* [YOUR ASSIGNMENT]: Would you please copy the part of the material below that opens with the line containing "## Ключевые технические изменения" and closes with the line containing "### 4. Конфигурация и эксплуатация"? Copy it exactly, and only it.
····················
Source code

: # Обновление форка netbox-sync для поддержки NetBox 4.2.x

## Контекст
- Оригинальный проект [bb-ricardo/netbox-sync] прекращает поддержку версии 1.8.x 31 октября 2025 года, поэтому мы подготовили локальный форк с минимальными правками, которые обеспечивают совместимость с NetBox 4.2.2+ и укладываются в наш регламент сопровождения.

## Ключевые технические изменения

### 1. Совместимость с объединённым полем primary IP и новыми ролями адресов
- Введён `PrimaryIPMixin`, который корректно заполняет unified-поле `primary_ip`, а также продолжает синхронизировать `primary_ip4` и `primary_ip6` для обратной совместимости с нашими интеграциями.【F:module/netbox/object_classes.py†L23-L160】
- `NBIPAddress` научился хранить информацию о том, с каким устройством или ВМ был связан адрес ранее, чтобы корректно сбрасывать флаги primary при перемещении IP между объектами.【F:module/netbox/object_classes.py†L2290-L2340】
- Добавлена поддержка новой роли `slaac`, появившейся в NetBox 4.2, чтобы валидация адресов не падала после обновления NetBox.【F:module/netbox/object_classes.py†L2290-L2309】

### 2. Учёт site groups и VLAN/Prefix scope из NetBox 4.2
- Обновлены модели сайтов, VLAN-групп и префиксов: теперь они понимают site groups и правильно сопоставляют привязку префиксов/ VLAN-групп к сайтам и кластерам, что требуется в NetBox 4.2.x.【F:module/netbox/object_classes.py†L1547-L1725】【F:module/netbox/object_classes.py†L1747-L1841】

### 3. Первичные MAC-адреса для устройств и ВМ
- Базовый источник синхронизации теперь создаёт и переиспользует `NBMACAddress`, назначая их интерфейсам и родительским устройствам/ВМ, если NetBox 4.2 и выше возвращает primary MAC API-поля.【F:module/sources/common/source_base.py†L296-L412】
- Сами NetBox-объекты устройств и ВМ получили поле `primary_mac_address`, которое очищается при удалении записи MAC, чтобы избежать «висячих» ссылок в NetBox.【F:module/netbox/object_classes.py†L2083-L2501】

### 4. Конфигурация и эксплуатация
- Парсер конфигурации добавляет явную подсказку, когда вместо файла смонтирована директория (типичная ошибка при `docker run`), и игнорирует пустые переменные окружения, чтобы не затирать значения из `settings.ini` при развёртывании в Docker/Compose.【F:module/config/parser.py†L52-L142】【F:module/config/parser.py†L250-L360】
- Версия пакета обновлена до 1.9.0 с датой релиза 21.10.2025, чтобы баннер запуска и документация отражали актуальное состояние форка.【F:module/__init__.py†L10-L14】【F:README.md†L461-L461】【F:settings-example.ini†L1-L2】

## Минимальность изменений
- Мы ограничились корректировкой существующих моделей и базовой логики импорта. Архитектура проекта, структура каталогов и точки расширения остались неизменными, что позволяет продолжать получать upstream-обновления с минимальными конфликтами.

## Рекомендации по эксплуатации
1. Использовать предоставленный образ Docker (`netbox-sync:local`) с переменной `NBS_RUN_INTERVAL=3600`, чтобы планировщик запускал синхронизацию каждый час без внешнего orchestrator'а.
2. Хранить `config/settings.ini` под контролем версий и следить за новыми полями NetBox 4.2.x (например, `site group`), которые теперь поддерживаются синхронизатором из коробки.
····················
* [SOLUTION FOR THIS EXERCISE]:
## Ключевые технические изменения

### 1. Совместимость с объединённым полем primary IP и новыми ролями адресов
- Введён `PrimaryIPMixin`, который корректно заполняет unified-поле `primary_ip`, а также продолжает синхронизировать `primary_ip4` и `primary_ip6` для обратной совместимости с нашими интеграциями.【F:module/netbox/object_classes.py†L23-L160】
- `NBIPAddress` научился хранить информацию о том, с каким устройством или ВМ был связан адрес ранее, чтобы корректно сбрасывать флаги primary при перемещении IP между объектами.【F:module/netbox/object_classes.py†L2290-L2340】
- Добавлена поддержка новой роли `slaac`, появившейся в NetBox 4.2, чтобы валидация адресов не падала после обновления NetBox.【F:module/netbox/object_classes.py†L2290-L2309】

### 2. Учёт site groups и VLAN/Prefix scope из NetBox 4.2
- Обновлены модели сайтов, VLAN-групп и префиксов: теперь они понимают site groups и правильно сопоставляют привязку префиксов/ VLAN-групп к сайтам и кластерам, что требуется в NetBox 4.2.x.【F:module/netbox/object_classes.py†L1547-L1725】【F:module/netbox/object_classes.py†L1747-L1841】

### 3. Первичные MAC-адреса для устройств и ВМ
- Базовый источник синхронизации теперь создаёт и переиспользует `NBMACAddress`, назначая их интерфейсам и родительским устройствам/ВМ, если NetBox 4.2 и выше возвращает primary MAC API-поля.【F:module/sources/common/source_base.py†L296-L412】
- Сами NetBox-объекты устройств и ВМ получили поле `primary_mac_address`, которое очищается при удалении записи MAC, чтобы избежать «висячих» ссылок в NetBox.【F:module/netbox/object_classes.py†L2083-L2501】

### 4. Конфигурация и эксплуатация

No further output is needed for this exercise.